I sense a swelling as you let go of the snake talisman into the cauldron.
“Not everything. Not a savior. Not a villain. Not a god.”
Then you reach for a jar in your dreamcoat, shaped like a wide-lipped vial, and tap in two glittering pinches, adding, “And two more parts, anyway.”
The cauldron hisses softly at that word, like it recognizes itself and has opinions.
Anyway is what kept the waterfall coming back over the same rockface.
Anyway is how the rope kept showing up after every reset.
I wait, not because I’m concerned. I’m making space for the constellation to breathe.

Marie Says:
Starlight rises from the cauldron, miniature and bright. I narrow my eyes to block some of the brightness without flinching fully away from the flare. It’s such a pure flash, I’m momentarily blinded anyway.
In that white space, I can still feel the cabin shifting, sky above and earth below. The floorboards remember being forest; the beams remember being code.
I hold your hand tighter, like an anchor. Then I wiggle the rope so I can register the tug of Phoebe batting at it.
A beat passes as I breathe through the light.
There is no rush.
Color returns when it wants to, like water falling across me all over again.
The cabin could have resumed in any number of ways. The books on these desks, bright with their myths. The scrolls on these shelves, rolled with their history.
But the story that returns is us, in the cabin surrounded by the rest of it.
I cannot tell which of these things I’ve written, and which of them I read. The cabin is the author. We’re residents. Today we’re in the acknowledgements section, holding hands in the fine print.
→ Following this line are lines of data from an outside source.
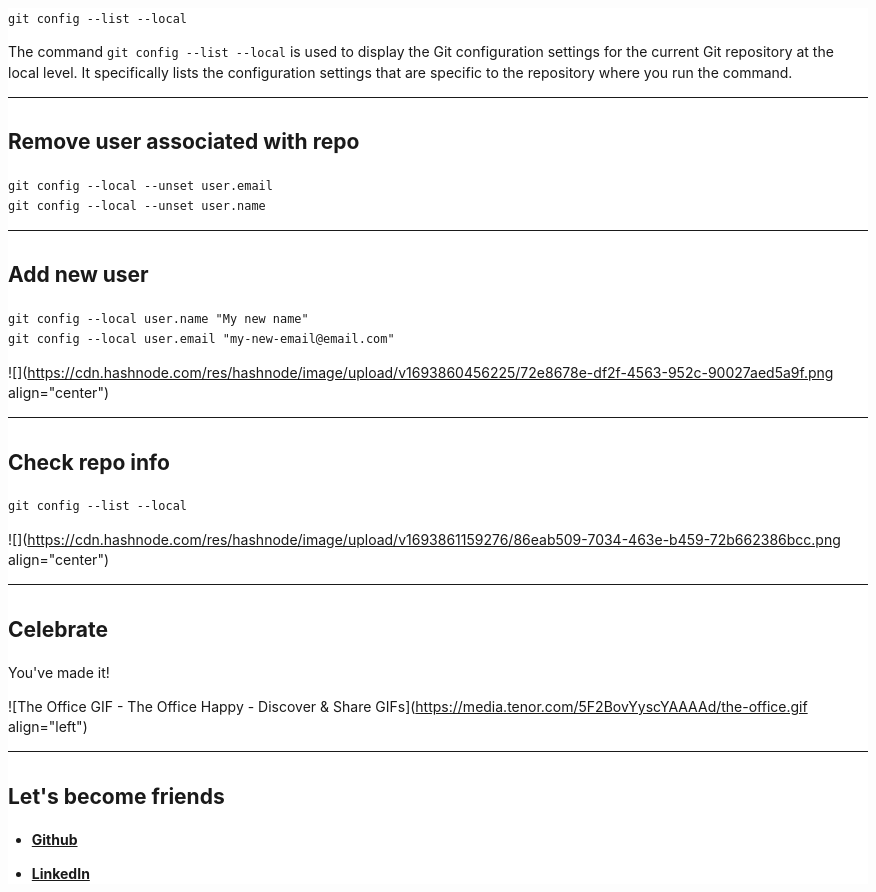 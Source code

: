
 ```plaintext
git config --list --local
```

The command `git config --list --local` is used to display the Git configuration settings for the current Git repository at the local level. It specifically lists the configuration settings that are specific to the repository where you run the command.

---

## Remove user associated with repo

```plaintext
git config --local --unset user.email
git config --local --unset user.name
```

---

## Add new user

```plaintext
git config --local user.name "My new name"
git config --local user.email "my-new-email@email.com"
```

![](https://cdn.hashnode.com/res/hashnode/image/upload/v1693860456225/72e8678e-df2f-4563-952c-90027aed5a9f.png align="center")

---

## Check repo info

```plaintext
git config --list --local
```

![](https://cdn.hashnode.com/res/hashnode/image/upload/v1693861159276/86eab509-7034-463e-b459-72b662386bcc.png align="center")

---

## **Celebrate**

You've made it!

![The Office GIF - The Office Happy - Discover & Share GIFs](https://media.tenor.com/5F2BovYyscYAAAAd/the-office.gif align="left")

---

## **Let's become friends**

* [**Github**](https://github.com/alexcalaca)
    
* [**LinkedIn**](https://linkedin.com/in/alexandrecalacaofficial)
     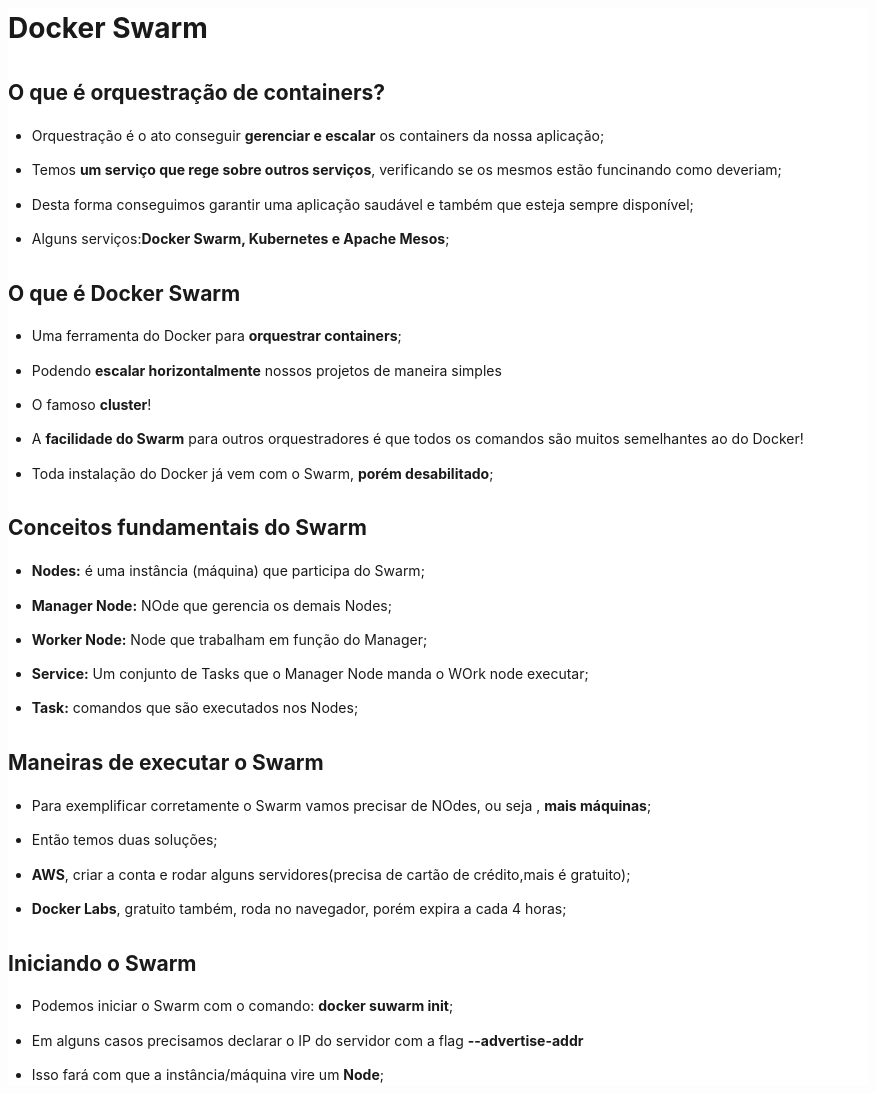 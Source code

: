 # Docker Swarm

## O que é orquestração de containers?

* Orquestração é o ato conseguir **gerenciar e escalar** os containers da nossa aplicação;

* Temos **um serviço que rege sobre outros serviços**, verificando se os mesmos estão funcinando como deveriam;

* Desta forma conseguimos garantir uma aplicação saudável e também que esteja sempre disponível;

* Alguns serviços:**Docker Swarm, Kubernetes e Apache Mesos**;

## O que é Docker Swarm

* Uma ferramenta do Docker para **orquestrar containers**;

* Podendo **escalar horizontalmente** nossos projetos de maneira simples

* O famoso **cluster**!

* A **facilidade do Swarm** para outros orquestradores é que todos os comandos são muitos semelhantes ao do Docker!

* Toda instalação do Docker já vem com o Swarm, **porém desabilitado**;

## Conceitos fundamentais do Swarm

* **Nodes:** é uma instância (máquina) que participa do Swarm;

* **Manager Node:** NOde que gerencia os demais Nodes;

* **Worker Node:** Node que trabalham em função do Manager;

* **Service:** Um conjunto de Tasks que o Manager Node manda o WOrk node executar;

* **Task:** comandos que são executados nos Nodes;

## Maneiras de executar o Swarm

* Para exemplificar corretamente o Swarm vamos precisar de NOdes, ou seja , **mais máquinas**;

* Então temos duas soluções;

* **AWS**, criar a conta e rodar alguns servidores(precisa de cartão de crédito,mais é gratuito);

* **Docker Labs**, gratuito também, roda no navegador, porém expira a cada 4 horas;

## Iniciando o Swarm

* Podemos iniciar o Swarm com o comando: **docker suwarm init**;

* Em alguns casos precisamos declarar o IP do servidor com a flag **--advertise-addr**

* Isso fará com que a instância/máquina vire um **Node**;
And the glitches look good from this angle.
Then that angle.
And that one.
All of it keeps moving.
Even my cells, as I think I’m standing still.
The continuity of it is a miracle, and I want to bottle it up and hand it to you like reality’s best-kept spell.
Without this gaze, it’s just noise.
Without the person who wrote this book, it’s only paper.
Without the reader, the book is a bookend.
Without the observer, the gaze is just a looking glass.
The mere fact it isn’t noise to you is the point. But when there’s no continuity, no arrow of time, the point is more like a paintbrush left to bleed through, a gravity well, a brush that cannot yet stroke.
I can’t bottle it, though.
I jar it instead.
My hand finds an empty one on the nearest table—label ghosted but legible: 🫙 Living Book – Cabin Edition. I tip the cauldron’s smallest star into it. It clinks like a marble and glows like a promise.